Informeer patiënten over het volgende:

  • Gebruik ELOCON 5g Cream zoals voorgeschreven door de arts. Het is alleen voor uitwendig gebruik.
  • Vermijd contact met de ogen.
  • Gebruik ELOCON Cream niet op het gezicht, de oksels of de lies, tenzij voorgeschreven door de arts.
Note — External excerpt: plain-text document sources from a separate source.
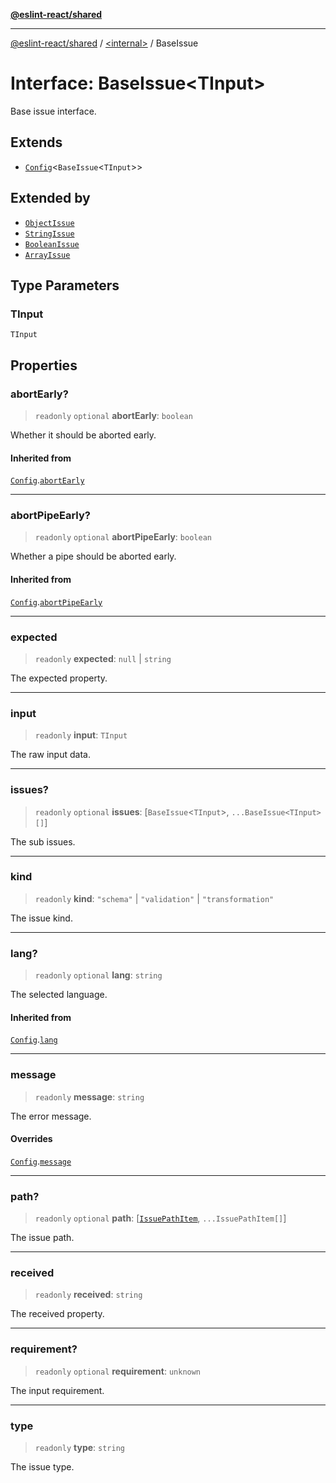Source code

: [**@eslint-react/shared**](../../README.md)

***

[@eslint-react/shared](../../README.md) / [\<internal\>](../README.md) / BaseIssue

# Interface: BaseIssue\<TInput\>

Base issue interface.

## Extends

- [`Config`](Config.md)\<`BaseIssue`\<`TInput`\>\>

## Extended by

- [`ObjectIssue`](ObjectIssue.md)
- [`StringIssue`](StringIssue.md)
- [`BooleanIssue`](BooleanIssue.md)
- [`ArrayIssue`](ArrayIssue.md)

## Type Parameters

### TInput

`TInput`

## Properties

### abortEarly?

> `readonly` `optional` **abortEarly**: `boolean`

Whether it should be aborted early.

#### Inherited from

[`Config`](Config.md).[`abortEarly`](Config.md#abortearly)

***

### abortPipeEarly?

> `readonly` `optional` **abortPipeEarly**: `boolean`

Whether a pipe should be aborted early.

#### Inherited from

[`Config`](Config.md).[`abortPipeEarly`](Config.md#abortpipeearly)

***

### expected

> `readonly` **expected**: `null` \| `string`

The expected property.

***

### input

> `readonly` **input**: `TInput`

The raw input data.

***

### issues?

> `readonly` `optional` **issues**: \[`BaseIssue`\<`TInput`\>, `...BaseIssue<TInput>[]`\]

The sub issues.

***

### kind

> `readonly` **kind**: `"schema"` \| `"validation"` \| `"transformation"`

The issue kind.

***

### lang?

> `readonly` `optional` **lang**: `string`

The selected language.

#### Inherited from

[`Config`](Config.md).[`lang`](Config.md#lang)

***

### message

> `readonly` **message**: `string`

The error message.

#### Overrides

[`Config`](Config.md).[`message`](Config.md#message)

***

### path?

> `readonly` `optional` **path**: \[[`IssuePathItem`](../type-aliases/IssuePathItem.md), `...IssuePathItem[]`\]

The issue path.

***

### received

> `readonly` **received**: `string`

The received property.

***

### requirement?

> `readonly` `optional` **requirement**: `unknown`

The input requirement.

***

### type

> `readonly` **type**: `string`

The issue type.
  • Gebruik ELOCON 5g Cream niet voor een andere aandoening dan waarvoor het is voorgeschreven.
  • Het behandelde huidgebied mag niet worden verbonden of anderszins worden bedekt of omwikkeld om occlusief te zijn, tenzij voorgeschreven door de arts.
  • Meld eventuele tekenen van lokale bijwerkingen aan de arts.
  • Adviseer patiënten om ELOCON 5g Cream niet te gebruiken bij de behandeling van luierdermatitis. Breng ELOCON Cream niet aan in het luiergebied, omdat luiers of plastic broekjes occlusief verband kunnen vormen.
  • Beëindig de therapie wanneer de controle is bereikt. Als er binnen 2 weken geen verbetering wordt waargenomen, neem dan contact op met de arts.
  • Gebruik geen andere producten die corticosteroïden bevatten met ELOCON Cream zonder eerst met de arts te overleggen.